It's a fancy dress Hallowe'en party that Banquo's ghost interrupts in Mark Rylance's Phoebus Cart production of Macbeth at Greenwich. With an air of "Ee, I'm a right caution," Jane Horrocks's redoubtably Northern Lady Macbeth turns up as a nun, and among the guests there's a witch's cat and a skeleton. If you were to arrive late, you might surmise that Rylance's Macbeth had chosen to attend these festivities kitted out as a Caucasian Mahatma Gandhi. The shaven head, the sandals, glasses and Indian wrap are no costume, though, for in this version of Shakespeare's tragedy it is a Hare Krishna community rather than Scotland over which the usurping Macbeth gains murderous control.
What collective noun would you use for the plethora of Macbeth productions covering the country at present? Given the jinxed tradition of this play, a "misfortune" of Macbeths would probably fit the bill. Rylance claims that the jinx dates from the time scholars and producers began to cut disputed passages involving Hecate, the Queen of the Underworld, and that, by restoring these, it can be lifted. Watching the production, though, you can't help feeling that a director really bent on exorcising this play of its bad luck would think twice about the wisdom of transplanting it to the ingrown world of cults.
King Duncan (Sandeep Sharma) is reconceived as the community's Eastern guru, who presents Lady M with a bunch of bananas when he arrives for his famously curtailed stay. With excerpts from reports on, say, the Nine O'Clock Services scandal and the Waco siege, the programme includes much information about the dangerous appeal of cults. It also states that "we do not intend to condemn alternative religious communities". The result is that you feel the play has been shifted to territory whose dramatic potential has been left frustratingly untapped.

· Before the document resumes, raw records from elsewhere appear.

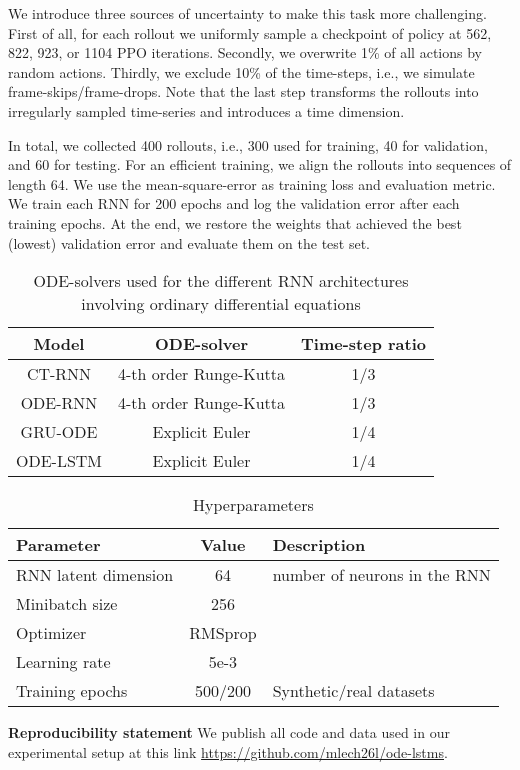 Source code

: \documentclass{article}
\begin{document}
We introduce three sources of uncertainty to make this task more challenging.
First of all, for each rollout we uniformly sample a checkpoint of policy at 562, 822, 923, or 1104 PPO iterations.
Secondly, we overwrite 1\% of all actions by random actions.
Thirdly, we exclude 10\% of the time-steps, i.e., we simulate frame-skips/frame-drops. Note that the last step transforms the rollouts into irregularly sampled time-series and introduces a time dimension.

In total, we collected 400 rollouts, i.e., 300 used for training, 40 for validation, and 60 for testing. For an efficient training, we align the rollouts into sequences of length 64. We use the mean-square-error as training loss and evaluation metric. We train each RNN for 200 epochs and log the validation error after each training epochs. At the end, we restore the weights that achieved the best (lowest) validation error and evaluate them on the test set.


\begin{table}[]
    \centering
    \caption{ODE-solvers used for the different RNN architectures involving ordinary differential equations}
\begin{tabular}{ccc}
\toprule
Model & ODE-solver & Time-step ratio \\
\midrule
CT-RNN & 4-th order Runge-Kutta & 1/3 \\
ODE-RNN & 4-th order Runge-Kutta & 1/3 \\
GRU-ODE & Explicit Euler & 1/4 \\
ODE-LSTM & Explicit Euler & 1/4 \\
\bottomrule
\end{tabular}
    \label{tab:ode_solvers}
\end{table}

\begin{table}[]
    \centering
    \caption{Hyperparameters}
\begin{tabular}{lcl}
\toprule
Parameter & Value & Description \\
\midrule
RNN latent dimension & 64 & number of neurons in the RNN\\
Minibatch size & 256 & \\
Optimizer & RMSprop \cite{tieleman2012lecture} & \\
Learning rate & 5e-3 & \\
Training epochs & 500/200 & Synthetic/real datasets \\
\bottomrule
\end{tabular}
    \label{tab:hyperparams}
\end{table}

\textbf{Reproducibility statement}
We publish all code and data used in our experimental setup at this link \url{https://github.com/mlech26l/ode-lstms}.
\end{document}
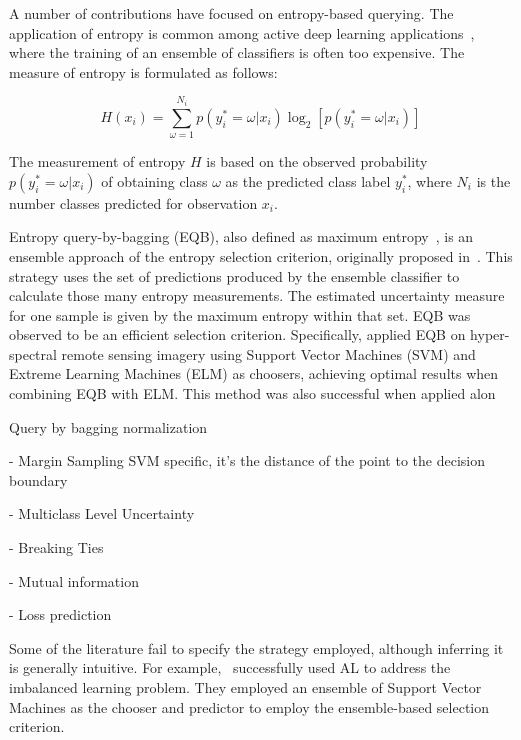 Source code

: \documentclass[parskip=full]{scrartcl}
\begin{document}
A number of contributions have focused on entropy-based querying. The application of entropy is
common among active deep learning applications~\cite{Aghdam2019}, where the training of an ensemble
of classifiers is often too expensive. The measure of entropy is formulated as follows:

\begin{equation}
    H(x_i) = \sum_{\omega=1}^{N_i}{p(y_{i}^{*}=\omega|x_i)}\log_2[p(y_{i}^{*}=\omega|x_i)]
\end{equation}

The measurement of entropy $H$ is based on the observed probability $p(y_{i}^{*}=\omega|x_i)$ of
obtaining class $\omega$ as the predicted class label $y_{i}^{*}$, where $N_i$ is the number classes
predicted for observation $x_i$.

Entropy query-by-bagging (EQB), also defined as maximum entropy~\cite{Liu2020}, is an ensemble approach of
the entropy selection criterion, originally proposed in~\cite{Tuia2009}. This strategy uses the set
of predictions produced by the ensemble classifier to calculate those many entropy measurements.
The estimated uncertainty measure for one sample is given by the maximum entropy within that set.
EQB was observed to be an efficient selection criterion. Specifically, \cite{Shrivastava2021}
applied EQB on hyper-spectral remote sensing imagery using Support Vector Machines (SVM) and Extreme
Learning Machines (ELM) as choosers, achieving optimal results when combining EQB with ELM. This
method was also successful when applied alon




Query by bagging normalization~\cite{Copa2010}

\cite{Shrivastava2021}


- Margin Sampling
\cite{Shrivastava2021}
SVM specific, it's the distance of the point to the decision boundary

- Multiclass Level Uncertainty
\cite{Shrivastava2021}

- Breaking Ties 

- Mutual information

- Loss prediction~\cite{Yoo2019} 

Some of the literature fail to specify the strategy employed, although inferring it is generally
intuitive. For example,~\cite{Ertekin2007} successfully used AL to address the imbalanced learning
problem. They employed an ensemble of Support Vector Machines as the chooser and predictor to employ
the ensemble-based selection criterion.
\end{document}
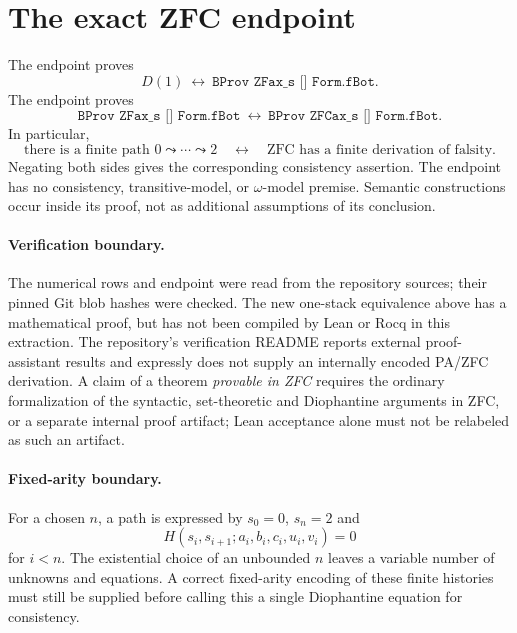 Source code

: \documentclass[11pt]{article}
\begin{document}
\section{The exact ZFC endpoint}

The endpoint  proves
\[
 D(1)\ \longleftrightarrow\ \texttt{BProv ZFax\_s [] Form.fBot}.
\]
The endpoint  proves
\[
 \texttt{BProv ZFax\_s [] Form.fBot}\ \longleftrightarrow\
 \texttt{BProv ZFCax\_s [] Form.fBot}.
\]
In particular,
\[
 \text{there is a finite path }0\leadsto\cdots\leadsto2
 \quad\longleftrightarrow\quad
 \text{ZFC has a finite derivation of falsity}.
\]
Negating both sides gives the corresponding consistency assertion.
The endpoint has no consistency, transitive-model, or \(\omega\)-model
premise. Semantic constructions occur inside its proof, not as additional
assumptions of its conclusion.

\paragraph{Verification boundary.}
The numerical rows and endpoint were read from the repository sources;
their pinned Git blob hashes were checked. The new one-stack equivalence
above has a mathematical proof, but has not been compiled by Lean or Rocq
in this extraction. The repository's verification README reports external
proof-assistant results and expressly does not supply an internally encoded
PA/ZFC derivation. A claim of a theorem \emph{provable in ZFC} requires the
ordinary formalization of the syntactic, set-theoretic and Diophantine
arguments in ZFC, or a separate internal proof artifact; Lean acceptance
alone must not be relabeled as such an artifact.

\paragraph{Fixed-arity boundary.}
For a chosen \(n\), a path is expressed by \(s_0=0\), \(s_n=2\) and
\[H(s_i,s_{i+1};a_i,b_i,c_i,u_i,v_i)=0\] for \(i<n\).
The existential choice of an unbounded \(n\) leaves a variable number of
unknowns and equations. A correct fixed-arity encoding of these finite
histories must still be supplied before calling this a single Diophantine
equation for consistency.
\end{document}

If Duncan is, as Shakespeare and Macbeth seem to think, an example of saintliness in a ruler, is he supposed to be presiding here over some special unclaustrophobic, non-brainwashing outfit? But then what would be the point of presenting it as a cult in the first place? (There have been productions that have hinted that the murdered monarch is not all he's cracked up to be.) The snag about taking a negative view of this Krishna-style group is that Macbeth's effect on it would then be curiously beneficial, his tyranny converting a credulous, submissive community into a politicised people warily on the alert for spies and informers. Then again, one big drawback of gurus under siege is that they tend to demand the group suicide of their followers. It can be said in Macbeth's favour that at least he dies in a state of horrible isolation.
The supernatural side of things is no easier to sort out. If the aim of this production is to placate Hecate, I somehow feel that turning her into Tim Barlow's drag lollipop lady is not going to do the trick. As for the witches and the episode set in "The Pit of Acheron" (signposted in dripping horror-movie lettering), I've been given more powerful intimations of unearthly evil from rides on a ghost train.
Rylance remains a wonderfully compelling performer. He delivers Macbeth's speeches in an American accent, almost Method-like, never making them for poetic effect but making them seem like the natural, at times almost inadvertent, discourse of the mild-mannered, sweet-faced, haunted-eyed villain, who - forever nervously taking off and replacing his glasses - confronts us here. As an unstable cult-member you can believe in him utterly, as an intrepid warrior rather less so.